Journalist Jessica Wright’s breakdown of the huge effect of awareness and diagnostic changes lays out the evidence in clear detail. As she rightly notes, the best evidence-based candidates for environmental factors include the age of the father. Most findings point to genes as the dominant actors in autism, suggesting limited openings for any environmental contenders. PON1, the gene that Dufault and Gilbert cite as a link in the chain of events from maternal inorganic mercury ingestion to boys with autism, is a rather lukewarm selection in the catalogue of autism-related gene variants.
And that takes us to point three. Right now, the CDC data put the ratio of males to females with autism at about five to one. Many researchers have interpreted this skewed ratio to indicate some enhanced autism susceptibility for boys. But there’s another plausible explanation with increasing evidence to back it up: That diagnostic shift that captures more people with autism than ever before may be far more effective at identifying boys compared to girls. It wouldn’t be the first time, certainly, that a focus on males over females has yielded skewed impressions.

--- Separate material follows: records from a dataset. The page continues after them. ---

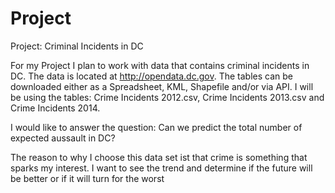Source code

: # Project
Project: Criminal Incidents in DC

For my Project I plan to work with data that contains criminal incidents in DC. The data is located at http://opendata.dc.gov. The tables can be downloaded either as a Spreadsheet, KML, Shapefile and/or via API. I will be using the tables: Crime Incidents 2012.csv, Crime Incidents 2013.csv and Crime Incidents 2014.

I would like to answer the question: Can we predict the total number of expected aussault in DC?

The reason to why I choose this data set ist that crime is something that sparks my interest.  I want to see the trend and determine if the future will be better or if it will turn for the worst
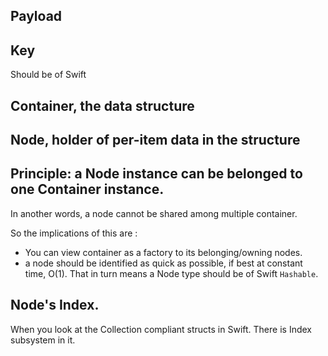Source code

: 

## Payload


## Key

Should be of Swift

## Container, the data structure

## Node, holder of per-item data in the structure

## Principle: a Node instance can be belonged to one Container instance.

In another words, a node cannot be shared among multiple container.

So the implications of this are :
* You can view container as a factory to its belonging/owning nodes.
* a node should be identified as quick as possible, if best at constant time, O(1). That in turn means a Node type should be of Swift `Hashable`.

## Node's Index.

When you look at the Collection compliant structs in Swift. There is Index subsystem in it. 
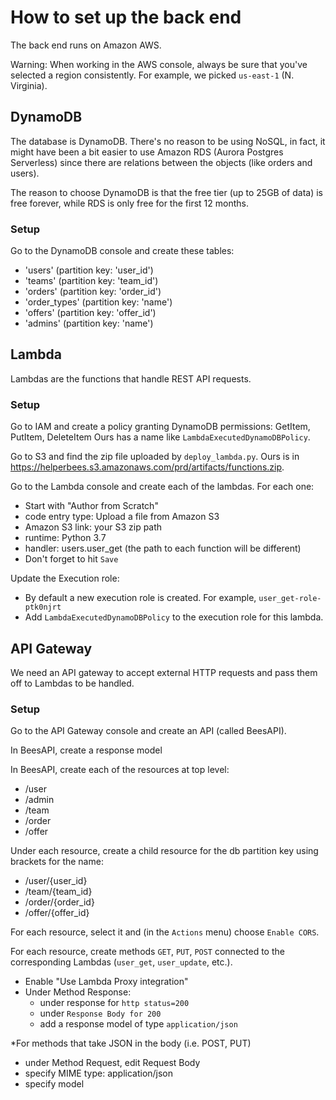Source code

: # How to set up the back end


The back end runs on Amazon AWS.

Warning: When working in the AWS console, always be sure that you've selected a region consistently.
For example, we picked `us-east-1` (N. Virginia).

## DynamoDB

The database is DynamoDB. There's no reason to be using NoSQL, in fact,
it might have been a bit easier to use Amazon RDS (Aurora Postgres Serverless)
since there are relations between the objects (like orders and users).

The reason to choose DynamoDB is that the free tier (up to 25GB of data)
is free forever, while RDS is only free for the first 12 months.

### Setup

Go to the DynamoDB console and create these tables:

 * 'users' (partition key: 'user_id')
 * 'teams' (partition key: 'team_id')
 * 'orders' (partition key: 'order_id')
 * 'order_types' (partition key: 'name')
 * 'offers' (partition key: 'offer_id')
 * 'admins' (partition key: 'name')

## Lambda

Lambdas are the functions that handle REST API requests.

### Setup

Go to IAM and create a policy granting DynamoDB permissions: GetItem, PutItem, DeleteItem
Ours has a name like `LambdaExecutedDynamoDBPolicy`.

Go to S3 and find the zip file uploaded by `deploy_lambda.py`. Ours is in https://helperbees.s3.amazonaws.com/prd/artifacts/functions.zip.

Go to the Lambda console and create each of the lambdas. For each one:
 * Start with "Author from Scratch"
 * code entry type: Upload a file from Amazon S3
 * Amazon S3 link: your S3 zip path
 * runtime: Python 3.7
 * handler: users.user_get (the path to each function will be different)
 * Don't forget to hit `Save`

Update the Execution role:
 * By default a new execution role is created. For example, `user_get-role-ptk0njrt`
 * Add `LambdaExecutedDynamoDBPolicy` to the execution role for this lambda.



## API Gateway

We need an API gateway to accept external HTTP requests and
pass them off to Lambdas to be handled.

### Setup

Go to the API Gateway console and create an API (called BeesAPI).

In BeesAPI, create a response model

In BeesAPI, create each of the resources at top level:
  * /user
  * /admin
  * /team
  * /order
  * /offer

Under each resource, create a child resource for the db partition key using brackets for the name:

  * /user/{user_id}
  * /team/{team_id}
  * /order/{order_id}
  * /offer/{offer_id}

For each resource, select it and (in the `Actions` menu) choose `Enable CORS`.

For each resource, create methods `GET`, `PUT`, `POST` connected to the corresponding Lambdas
(`user_get`, `user_update`, etc.).
   * Enable "Use Lambda Proxy integration"
   * Under Method Response:
     * under response for `http status=200`
     * under `Response Body for 200`
     * add a response model of type `application/json`

   *For methods that take JSON in the body (i.e. POST, PUT)
   * under Method Request, edit Request Body
   * specify MIME type: application/json
   * specify model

Although Dufault and Gilbert are careful to dismiss seemingly deathless claims of mercury as a link between vaccines and autism, they are still dragging mercury back onto the autism research stage largely based on speculation and single-study argumentation. From the assumption in the headline to the claims of diagnostic increases and sex biases, substantial evidence exists to weaken or break every link in their logic chain. Short of some startling new, overwhelming evidence to crush years of research involving more than a million children, the science shows that mercury in any form and autism have nothing to do with each other and never have.